We Live Here in 2022

(Photo by Kelly Sikkema on Unsplash)

“Build houses and live in them; plant gardens and eat what they produce…But seek the welfare of the city where I have sent you into exile, and pray to the Lord on its behalf, for in its welfare you will find your welfare.” (Jeremiah 29:5&7)

     The two verses above need context. The surprising words are spoken by the prophet Jeremiah to God’s people who were displaced by the Babylonian army. Far from their homes in Jerusalem, they were now refugees in a foreign land: Babylon. The words are surprising because God’s people did not want to live in Babylon, they wanted to go home to their old, familiar routines.

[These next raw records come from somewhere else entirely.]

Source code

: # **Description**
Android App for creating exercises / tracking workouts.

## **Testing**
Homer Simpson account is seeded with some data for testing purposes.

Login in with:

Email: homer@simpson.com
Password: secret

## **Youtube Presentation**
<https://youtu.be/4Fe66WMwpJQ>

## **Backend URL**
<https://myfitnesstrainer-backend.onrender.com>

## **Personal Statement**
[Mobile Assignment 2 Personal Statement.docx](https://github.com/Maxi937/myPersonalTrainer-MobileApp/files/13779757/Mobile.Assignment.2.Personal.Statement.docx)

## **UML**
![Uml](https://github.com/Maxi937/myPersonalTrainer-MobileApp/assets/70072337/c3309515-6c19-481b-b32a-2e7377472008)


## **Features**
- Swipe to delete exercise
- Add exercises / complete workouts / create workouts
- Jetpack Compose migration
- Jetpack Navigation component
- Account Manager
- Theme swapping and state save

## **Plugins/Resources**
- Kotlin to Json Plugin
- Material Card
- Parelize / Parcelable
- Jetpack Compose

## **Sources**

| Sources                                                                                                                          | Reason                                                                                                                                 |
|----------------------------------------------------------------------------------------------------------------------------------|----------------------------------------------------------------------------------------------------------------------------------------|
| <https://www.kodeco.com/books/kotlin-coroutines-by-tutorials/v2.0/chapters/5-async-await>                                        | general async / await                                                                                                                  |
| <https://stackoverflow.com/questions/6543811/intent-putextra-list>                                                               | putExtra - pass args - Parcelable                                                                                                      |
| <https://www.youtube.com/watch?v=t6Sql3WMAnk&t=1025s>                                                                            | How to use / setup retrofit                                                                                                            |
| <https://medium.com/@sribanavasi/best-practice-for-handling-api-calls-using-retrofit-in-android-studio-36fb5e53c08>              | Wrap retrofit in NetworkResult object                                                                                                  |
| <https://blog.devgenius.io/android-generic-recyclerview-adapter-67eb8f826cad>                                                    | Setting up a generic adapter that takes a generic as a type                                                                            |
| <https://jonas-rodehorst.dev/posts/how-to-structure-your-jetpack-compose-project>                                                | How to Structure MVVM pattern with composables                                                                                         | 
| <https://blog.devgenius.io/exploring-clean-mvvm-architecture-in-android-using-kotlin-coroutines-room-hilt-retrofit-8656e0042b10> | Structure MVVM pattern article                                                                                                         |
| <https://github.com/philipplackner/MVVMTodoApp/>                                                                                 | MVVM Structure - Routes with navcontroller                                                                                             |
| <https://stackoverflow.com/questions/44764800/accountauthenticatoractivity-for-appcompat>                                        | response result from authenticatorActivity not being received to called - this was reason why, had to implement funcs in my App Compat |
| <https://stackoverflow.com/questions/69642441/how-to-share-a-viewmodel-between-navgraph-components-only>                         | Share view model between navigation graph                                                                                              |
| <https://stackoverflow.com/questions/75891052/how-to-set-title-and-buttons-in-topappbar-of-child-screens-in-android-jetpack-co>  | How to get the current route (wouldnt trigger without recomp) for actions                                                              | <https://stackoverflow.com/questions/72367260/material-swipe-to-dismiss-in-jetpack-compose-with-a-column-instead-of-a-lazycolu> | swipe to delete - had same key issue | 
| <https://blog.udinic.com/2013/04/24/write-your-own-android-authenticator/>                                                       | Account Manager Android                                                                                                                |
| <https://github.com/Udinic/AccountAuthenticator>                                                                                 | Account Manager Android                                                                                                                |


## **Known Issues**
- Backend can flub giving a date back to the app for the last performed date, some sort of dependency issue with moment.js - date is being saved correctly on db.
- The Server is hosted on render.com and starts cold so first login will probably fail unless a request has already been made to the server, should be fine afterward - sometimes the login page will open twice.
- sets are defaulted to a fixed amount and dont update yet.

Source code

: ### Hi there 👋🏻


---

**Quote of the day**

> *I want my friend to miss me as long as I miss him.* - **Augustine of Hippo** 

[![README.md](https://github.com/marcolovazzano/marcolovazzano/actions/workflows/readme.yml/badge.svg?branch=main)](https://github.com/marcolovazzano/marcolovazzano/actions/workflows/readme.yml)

   I have found myself returning to these verses ever since they showed up in the Narrative Lectionary in November. (If you happen to be a person who reads annual reports, and you know who you are, you will find these verses in mine!) We all wish to return to a pre-March 2020 world where we went in and out of gatherings without worry, and the medivac didn’t constantly traverse from Dickinson to a larger hospital day after day after day. I miss the days when vaccines weren’t so hard to discuss and masks were more about Halloween. I miss the faces of the folks in the congregation I serve parked in the same church pews week after week. I miss the old, familiar routines.

   And so did God’s people stuck in the unfamiliar land of Babylon! It comes as a surprise to me that Jeremiah did not tell God’s people to wait it out. He didn’t say to stay the course and cling to the future promise that they would return to their old, familiar routines. Nope. Jeremiah told them to settle in. Build houses in the unfamiliar land and move in. Plant a garden and wait for it to produce as you make this unfamiliar place your home.

   I can long for the old, familiar routine, or I can embrace these unfamiliar times because I live here now. I can spend time wishing for life to go back to pre-March 2020, or I can settle into this time I might not love and certainly do not understand. I do not understand the division and stubborn stances on both sides. I do not understand why a call to the common good cannot overcome the fences we have all built between one another, even within our own families. While it is true that fences create order in neighborhoods like mine with lots of dogs, fences can be dangerous for communities. Too many fences give us permission to disregard the welfare of the city. We can focus on our own fenced in area, make it beautiful, insulate ourselves in a comfy chair, and become indifferent to the needs of the people we cannot see over our fences.

    Jeremiah instructs God’s people to care for the welfare of the unfamiliar city in which they are now residents! This is strange. God is so caught up in neighborliness that God’s people are to care for their neighbors in a land in which they did not choose to live. They were not allowed to fence themselves in.

   Could this be a guiding verse for 2022? We did not choose to live in this time. We might not like how our society has responded to the pandemic. It is likely we all long for the old, familiar routines. But we live here, and we live here now. The needs of our neighbor matter as much today as they did when  Jeremiah preached these words in chapter 29. How might you peer over a fence and care for the welfare of your city? How might this be the year you settle into this time if only because your neighbor’s wellbeing matters more than your political opinions?

    Jeremiah, as far as we know, was not voted “most popular” in high school. He received no recognition for his community-building work. In fact, he likely had very few friends. But he knew the whole point of a city had to do with watching out for the welfare of the people, even in the time and place they did not choose. At our best, this is what churches do. We set aside our differences, “peace be with you”, and settle in for the sake of our neighbor. Here. Now.